• [PROMPT]
Nothing but the pictures gets dropped; retype every entry exactly.

[Excerpts from a dataset]
● ● ● ● ●
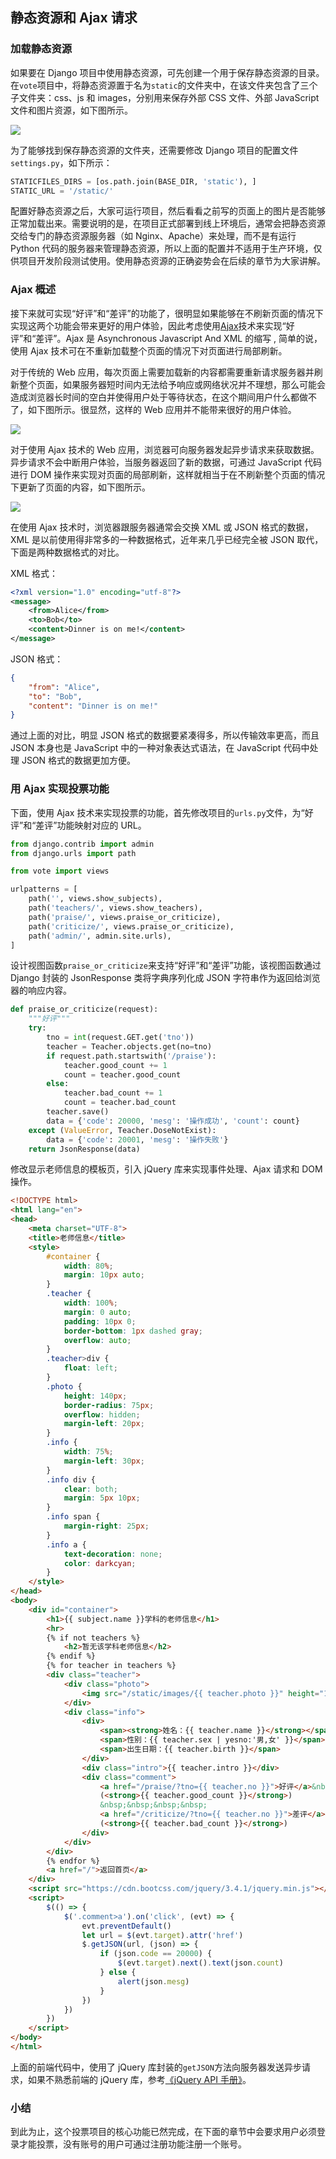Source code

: ## 静态资源和 Ajax 请求

### 加载静态资源

如果要在 Django 项目中使用静态资源，可先创建一个用于保存静态资源的目录。在`vote`项目中，将静态资源置于名为`static`的文件夹中，在该文件夹包含了三个子文件夹：css、js 和 images，分别用来保存外部 CSS 文件、外部 JavaScript 文件和图片资源，如下图所示。

![](res/pycharm-django-static.png)

为了能够找到保存静态资源的文件夹，还需要修改 Django 项目的配置文件`settings.py`，如下所示：

```py
STATICFILES_DIRS = [os.path.join(BASE_DIR, 'static'), ]
STATIC_URL = '/static/'
```

配置好静态资源之后，大家可运行项目，然后看看之前写的页面上的图片是否能够正常加载出来。需要说明的是，在项目正式部署到线上环境后，通常会把静态资源交给专门的静态资源服务器（如 Nginx、Apache）来处理，而不是有运行 Python 代码的服务器来管理静态资源，所以上面的配置并不适用于生产环境，仅供项目开发阶段测试使用。使用静态资源的正确姿势会在后续的章节为大家讲解。

### Ajax 概述

接下来就可实现“好评”和“差评”的功能了，很明显如果能够在不刷新页面的情况下实现这两个功能会带来更好的用户体验，因此考虑使用[Ajax](https://zh.wikipedia.org/wiki/AJAX)技术来实现“好评”和“差评”。Ajax 是 Asynchronous Javascript And XML 的缩写 , 简单的说，使用 Ajax 技术可在不重新加载整个页面的情况下对页面进行局部刷新。

对于传统的 Web 应用，每次页面上需要加载新的内容都需要重新请求服务器并刷新整个页面，如果服务器短时间内无法给予响应或网络状况并不理想，那么可能会造成浏览器长时间的空白并使得用户处于等待状态，在这个期间用户什么都做不了，如下图所示。很显然，这样的 Web 应用并不能带来很好的用户体验。

![](res/synchronous-web-request.png)

对于使用 Ajax 技术的 Web 应用，浏览器可向服务器发起异步请求来获取数据。异步请求不会中断用户体验，当服务器返回了新的数据，可通过 JavaScript 代码进行 DOM 操作来实现对页面的局部刷新，这样就相当于在不刷新整个页面的情况下更新了页面的内容，如下图所示。

![](res/asynchronous-web-request.png)

在使用 Ajax 技术时，浏览器跟服务器通常会交换 XML 或 JSON 格式的数据，XML 是以前使用得非常多的一种数据格式，近年来几乎已经完全被 JSON 取代，下面是两种数据格式的对比。

XML 格式：

```XML
<?xml version="1.0" encoding="utf-8"?>
<message>
	<from>Alice</from>
    <to>Bob</to>
    <content>Dinner is on me!</content>
</message>
```

JSON 格式：

```JSON
{
    "from": "Alice",
    "to": "Bob",
    "content": "Dinner is on me!"
}
```

通过上面的对比，明显 JSON 格式的数据要紧凑得多，所以传输效率更高，而且 JSON 本身也是 JavaScript 中的一种对象表达式语法，在 JavaScript 代码中处理 JSON 格式的数据更加方便。

### 用 Ajax 实现投票功能

下面，使用 Ajax 技术来实现投票的功能，首先修改项目的`urls.py`文件，为“好评”和“差评”功能映射对应的 URL。

```py
from django.contrib import admin
from django.urls import path

from vote import views

urlpatterns = [
    path('', views.show_subjects),
    path('teachers/', views.show_teachers),
    path('praise/', views.praise_or_criticize),
    path('criticize/', views.praise_or_criticize),
    path('admin/', admin.site.urls),
]
```

设计视图函数`praise_or_criticize`来支持“好评”和“差评”功能，该视图函数通过 Django 封装的 JsonResponse 类将字典序列化成 JSON 字符串作为返回给浏览器的响应内容。

```py
def praise_or_criticize(request):
    """好评"""
    try:
        tno = int(request.GET.get('tno'))
        teacher = Teacher.objects.get(no=tno)
        if request.path.startswith('/praise'):
            teacher.good_count += 1
            count = teacher.good_count
        else:
            teacher.bad_count += 1
            count = teacher.bad_count
        teacher.save()
        data = {'code': 20000, 'mesg': '操作成功', 'count': count}
    except (ValueError, Teacher.DoseNotExist):
        data = {'code': 20001, 'mesg': '操作失败'}
    return JsonResponse(data)
```

修改显示老师信息的模板页，引入 jQuery 库来实现事件处理、Ajax 请求和 DOM 操作。

```HTML
<!DOCTYPE html>
<html lang="en">
<head>
    <meta charset="UTF-8">
    <title>老师信息</title>
    <style>
        #container {
            width: 80%;
            margin: 10px auto;
        }
        .teacher {
            width: 100%;
            margin: 0 auto;
            padding: 10px 0;
            border-bottom: 1px dashed gray;
            overflow: auto;
        }
        .teacher>div {
            float: left;
        }
        .photo {
            height: 140px;
            border-radius: 75px;
            overflow: hidden;
            margin-left: 20px;
        }
        .info {
            width: 75%;
            margin-left: 30px;
        }
        .info div {
            clear: both;
            margin: 5px 10px;
        }
        .info span {
            margin-right: 25px;
        }
        .info a {
            text-decoration: none;
            color: darkcyan;
        }
    </style>
</head>
<body>
    <div id="container">
        <h1>{{ subject.name }}学科的老师信息</h1>
        <hr>
        {% if not teachers %}
            <h2>暂无该学科老师信息</h2>
        {% endif %}
        {% for teacher in teachers %}
        <div class="teacher">
            <div class="photo">
                <img src="/static/images/{{ teacher.photo }}" height="140" alt="">
            </div>
            <div class="info">
                <div>
                    <span><strong>姓名：{{ teacher.name }}</strong></span>
                    <span>性别：{{ teacher.sex | yesno:'男,女' }}</span>
                    <span>出生日期：{{ teacher.birth }}</span>
                </div>
                <div class="intro">{{ teacher.intro }}</div>
                <div class="comment">
                    <a href="/praise/?tno={{ teacher.no }}">好评</a>&nbsp;&nbsp;
                    (<strong>{{ teacher.good_count }}</strong>)
                    &nbsp;&nbsp;&nbsp;&nbsp;
                    <a href="/criticize/?tno={{ teacher.no }}">差评</a>&nbsp;&nbsp;
                    (<strong>{{ teacher.bad_count }}</strong>)
                </div>
            </div>
        </div>
        {% endfor %}
        <a href="/">返回首页</a>
    </div>
    <script src="https://cdn.bootcss.com/jquery/3.4.1/jquery.min.js"></script>
    <script>
        $(() => {
            $('.comment>a').on('click', (evt) => {
                evt.preventDefault()
                let url = $(evt.target).attr('href')
                $.getJSON(url, (json) => {
                    if (json.code == 20000) {
                        $(evt.target).next().text(json.count)
                    } else {
                        alert(json.mesg)
                    }
                })
            })
        })
    </script>
</body>
</html>
```

上面的前端代码中，使用了 jQuery 库封装的`getJSON`方法向服务器发送异步请求，如果不熟悉前端的 jQuery 库，参考[《jQuery API 手册》](https://www.runoob.com/manual/jquery/)。

### 小结

到此为止，这个投票项目的核心功能已然完成，在下面的章节中会要求用户必须登录才能投票，没有账号的用户可通过注册功能注册一个账号。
● ● ● ● ●
• [WRITTEN ANSWER]
Source code

: ## 静态资源和 Ajax 请求

### 加载静态资源

如果要在 Django 项目中使用静态资源，可先创建一个用于保存静态资源的目录。在`vote`项目中，将静态资源置于名为`static`的文件夹中，在该文件夹包含了三个子文件夹：css、js 和 images，分别用来保存外部 CSS 文件、外部 JavaScript 文件和图片资源，如下图所示。

![](res/pycharm-django-static.png)

为了能够找到保存静态资源的文件夹，还需要修改 Django 项目的配置文件`settings.py`，如下所示：

```py
STATICFILES_DIRS = [os.path.join(BASE_DIR, 'static'), ]
STATIC_URL = '/static/'
```

配置好静态资源之后，大家可运行项目，然后看看之前写的页面上的图片是否能够正常加载出来。需要说明的是，在项目正式部署到线上环境后，通常会把静态资源交给专门的静态资源服务器（如 Nginx、Apache）来处理，而不是有运行 Python 代码的服务器来管理静态资源，所以上面的配置并不适用于生产环境，仅供项目开发阶段测试使用。使用静态资源的正确姿势会在后续的章节为大家讲解。

### Ajax 概述

接下来就可实现“好评”和“差评”的功能了，很明显如果能够在不刷新页面的情况下实现这两个功能会带来更好的用户体验，因此考虑使用[Ajax](https://zh.wikipedia.org/wiki/AJAX)技术来实现“好评”和“差评”。Ajax 是 Asynchronous Javascript And XML 的缩写 , 简单的说，使用 Ajax 技术可在不重新加载整个页面的情况下对页面进行局部刷新。

对于传统的 Web 应用，每次页面上需要加载新的内容都需要重新请求服务器并刷新整个页面，如果服务器短时间内无法给予响应或网络状况并不理想，那么可能会造成浏览器长时间的空白并使得用户处于等待状态，在这个期间用户什么都做不了，如下图所示。很显然，这样的 Web 应用并不能带来很好的用户体验。

![](res/synchronous-web-request.png)

对于使用 Ajax 技术的 Web 应用，浏览器可向服务器发起异步请求来获取数据。异步请求不会中断用户体验，当服务器返回了新的数据，可通过 JavaScript 代码进行 DOM 操作来实现对页面的局部刷新，这样就相当于在不刷新整个页面的情况下更新了页面的内容，如下图所示。

![](res/asynchronous-web-request.png)

在使用 Ajax 技术时，浏览器跟服务器通常会交换 XML 或 JSON 格式的数据，XML 是以前使用得非常多的一种数据格式，近年来几乎已经完全被 JSON 取代，下面是两种数据格式的对比。

XML 格式：

```XML
<?xml version="1.0" encoding="utf-8"?>
<message>
	<from>Alice</from>
    <to>Bob</to>
    <content>Dinner is on me!</content>
</message>
```

JSON 格式：

```JSON
{
    "from": "Alice",
    "to": "Bob",
    "content": "Dinner is on me!"
}
```

通过上面的对比，明显 JSON 格式的数据要紧凑得多，所以传输效率更高，而且 JSON 本身也是 JavaScript 中的一种对象表达式语法，在 JavaScript 代码中处理 JSON 格式的数据更加方便。

### 用 Ajax 实现投票功能

下面，使用 Ajax 技术来实现投票的功能，首先修改项目的`urls.py`文件，为“好评”和“差评”功能映射对应的 URL。

```py
from django.contrib import admin
from django.urls import path

from vote import views

urlpatterns = [
    path('', views.show_subjects),
    path('teachers/', views.show_teachers),
    path('praise/', views.praise_or_criticize),
    path('criticize/', views.praise_or_criticize),
    path('admin/', admin.site.urls),
]
```

设计视图函数`praise_or_criticize`来支持“好评”和“差评”功能，该视图函数通过 Django 封装的 JsonResponse 类将字典序列化成 JSON 字符串作为返回给浏览器的响应内容。

```py
def praise_or_criticize(request):
    """好评"""
    try:
        tno = int(request.GET.get('tno'))
        teacher = Teacher.objects.get(no=tno)
        if request.path.startswith('/praise'):
            teacher.good_count += 1
            count = teacher.good_count
        else:
            teacher.bad_count += 1
            count = teacher.bad_count
        teacher.save()
        data = {'code': 20000, 'mesg': '操作成功', 'count': count}
    except (ValueError, Teacher.DoseNotExist):
        data = {'code': 20001, 'mesg': '操作失败'}
    return JsonResponse(data)
```

修改显示老师信息的模板页，引入 jQuery 库来实现事件处理、Ajax 请求和 DOM 操作。

```HTML
<!DOCTYPE html>
<html lang="en">
<head>
    <meta charset="UTF-8">
    <title>老师信息</title>
    <style>
        #container {
            width: 80%;
            margin: 10px auto;
        }
        .teacher {
            width: 100%;
            margin: 0 auto;
            padding: 10px 0;
            border-bottom: 1px dashed gray;
            overflow: auto;
        }
        .teacher>div {
            float: left;
        }
        .photo {
            height: 140px;
            border-radius: 75px;
            overflow: hidden;
            margin-left: 20px;
        }
        .info {
            width: 75%;
            margin-left: 30px;
        }
        .info div {
            clear: both;
            margin: 5px 10px;
        }
        .info span {
            margin-right: 25px;
        }
        .info a {
            text-decoration: none;
            color: darkcyan;
        }
    </style>
</head>
<body>
    <div id="container">
        <h1>{{ subject.name }}学科的老师信息</h1>
        <hr>
        {% if not teachers %}
            <h2>暂无该学科老师信息</h2>
        {% endif %}
        {% for teacher in teachers %}
        <div class="teacher">
            <div class="photo">
                <img src="/static/images/{{ teacher.photo }}" height="140" alt="">
            </div>
            <div class="info">
                <div>
                    <span><strong>姓名：{{ teacher.name }}</strong></span>
                    <span>性别：{{ teacher.sex | yesno:'男,女' }}</span>
                    <span>出生日期：{{ teacher.birth }}</span>
                </div>
                <div class="intro">{{ teacher.intro }}</div>
                <div class="comment">
                    <a href="/praise/?tno={{ teacher.no }}">好评</a>&nbsp;&nbsp;
                    (<strong>{{ teacher.good_count }}</strong>)
                    &nbsp;&nbsp;&nbsp;&nbsp;
                    <a href="/criticize/?tno={{ teacher.no }}">差评</a>&nbsp;&nbsp;
                    (<strong>{{ teacher.bad_count }}</strong>)
                </div>
            </div>
        </div>
        {% endfor %}
        <a href="/">返回首页</a>
    </div>
    <script src="https://cdn.bootcss.com/jquery/3.4.1/jquery.min.js"></script>
    <script>
        $(() => {
            $('.comment>a').on('click', (evt) => {
                evt.preventDefault()
                let url = $(evt.target).attr('href')
                $.getJSON(url, (json) => {
                    if (json.code == 20000) {
                        $(evt.target).next().text(json.count)
                    } else {
                        alert(json.mesg)
                    }
                })
            })
        })
    </script>
</body>
</html>
```

上面的前端代码中，使用了 jQuery 库封装的`getJSON`方法向服务器发送异步请求，如果不熟悉前端的 jQuery 库，参考[《jQuery API 手册》](https://www.runoob.com/manual/jquery/)。

### 小结

到此为止，这个投票项目的核心功能已然完成，在下面的章节中会要求用户必须登录才能投票，没有账号的用户可通过注册功能注册一个账号。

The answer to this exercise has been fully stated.